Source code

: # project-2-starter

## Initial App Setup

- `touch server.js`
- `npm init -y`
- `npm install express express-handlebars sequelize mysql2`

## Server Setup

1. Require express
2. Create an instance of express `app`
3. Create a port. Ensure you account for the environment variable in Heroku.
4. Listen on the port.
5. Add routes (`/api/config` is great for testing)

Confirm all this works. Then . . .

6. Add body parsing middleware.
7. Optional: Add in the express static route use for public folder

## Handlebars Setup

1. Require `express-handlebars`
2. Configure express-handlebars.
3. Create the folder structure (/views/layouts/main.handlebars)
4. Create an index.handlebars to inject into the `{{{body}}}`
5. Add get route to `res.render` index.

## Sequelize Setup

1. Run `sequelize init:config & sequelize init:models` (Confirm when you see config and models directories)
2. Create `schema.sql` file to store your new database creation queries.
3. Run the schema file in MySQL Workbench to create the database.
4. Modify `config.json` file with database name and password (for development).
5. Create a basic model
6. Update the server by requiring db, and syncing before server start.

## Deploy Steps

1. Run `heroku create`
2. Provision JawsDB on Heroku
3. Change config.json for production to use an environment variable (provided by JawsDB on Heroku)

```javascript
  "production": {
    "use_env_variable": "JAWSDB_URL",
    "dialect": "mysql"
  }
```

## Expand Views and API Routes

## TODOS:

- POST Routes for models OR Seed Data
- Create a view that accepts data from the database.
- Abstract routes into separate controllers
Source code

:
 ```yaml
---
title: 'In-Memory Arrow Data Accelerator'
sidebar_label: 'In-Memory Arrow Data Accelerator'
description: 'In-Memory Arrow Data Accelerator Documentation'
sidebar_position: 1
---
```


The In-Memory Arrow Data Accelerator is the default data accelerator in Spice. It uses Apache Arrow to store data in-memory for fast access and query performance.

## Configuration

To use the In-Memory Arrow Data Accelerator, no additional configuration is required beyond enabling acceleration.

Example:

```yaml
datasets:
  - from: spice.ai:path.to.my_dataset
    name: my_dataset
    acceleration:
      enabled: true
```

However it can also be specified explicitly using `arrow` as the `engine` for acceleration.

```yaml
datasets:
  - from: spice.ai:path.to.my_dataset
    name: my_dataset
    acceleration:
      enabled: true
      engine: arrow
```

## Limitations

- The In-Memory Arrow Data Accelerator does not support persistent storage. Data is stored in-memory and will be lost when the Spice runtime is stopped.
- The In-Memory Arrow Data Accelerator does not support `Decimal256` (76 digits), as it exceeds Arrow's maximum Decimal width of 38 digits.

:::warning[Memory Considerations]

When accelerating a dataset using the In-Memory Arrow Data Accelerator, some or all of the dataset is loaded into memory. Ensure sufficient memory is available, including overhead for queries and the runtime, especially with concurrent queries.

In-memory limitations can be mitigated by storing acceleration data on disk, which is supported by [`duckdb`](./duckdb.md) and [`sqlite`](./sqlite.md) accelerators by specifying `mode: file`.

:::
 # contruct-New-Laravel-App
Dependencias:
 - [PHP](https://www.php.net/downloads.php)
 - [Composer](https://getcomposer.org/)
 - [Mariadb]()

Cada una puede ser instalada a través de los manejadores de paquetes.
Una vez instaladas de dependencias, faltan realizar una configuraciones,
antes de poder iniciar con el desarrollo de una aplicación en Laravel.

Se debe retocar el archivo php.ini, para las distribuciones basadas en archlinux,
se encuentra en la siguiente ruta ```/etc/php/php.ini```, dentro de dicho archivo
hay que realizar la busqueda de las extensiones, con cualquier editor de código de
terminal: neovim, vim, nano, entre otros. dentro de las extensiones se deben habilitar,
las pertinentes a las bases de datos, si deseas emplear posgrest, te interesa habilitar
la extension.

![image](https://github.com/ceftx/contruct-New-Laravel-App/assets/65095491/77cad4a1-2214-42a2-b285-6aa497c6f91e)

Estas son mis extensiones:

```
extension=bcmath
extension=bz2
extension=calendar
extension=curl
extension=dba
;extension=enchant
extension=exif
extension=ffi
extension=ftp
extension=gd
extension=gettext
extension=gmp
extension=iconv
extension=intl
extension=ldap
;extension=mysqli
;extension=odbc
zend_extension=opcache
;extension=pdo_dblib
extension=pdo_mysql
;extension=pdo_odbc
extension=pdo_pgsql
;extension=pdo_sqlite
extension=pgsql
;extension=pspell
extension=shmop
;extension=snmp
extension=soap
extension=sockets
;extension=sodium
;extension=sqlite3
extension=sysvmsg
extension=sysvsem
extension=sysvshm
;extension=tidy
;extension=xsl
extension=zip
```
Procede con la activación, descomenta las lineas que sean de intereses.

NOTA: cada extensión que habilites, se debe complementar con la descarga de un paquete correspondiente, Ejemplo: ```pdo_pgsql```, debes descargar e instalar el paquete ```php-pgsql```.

________________________________________

§ ACTIVITY: Show every line above where "habilitar" is found.

§ OUTPUT FOR THIS TASK:
terminal: neovim, vim, nano, entre otros. dentro de las extensiones se deben habilitar,
las pertinentes a las bases de datos, si deseas emplear posgrest, te interesa habilitar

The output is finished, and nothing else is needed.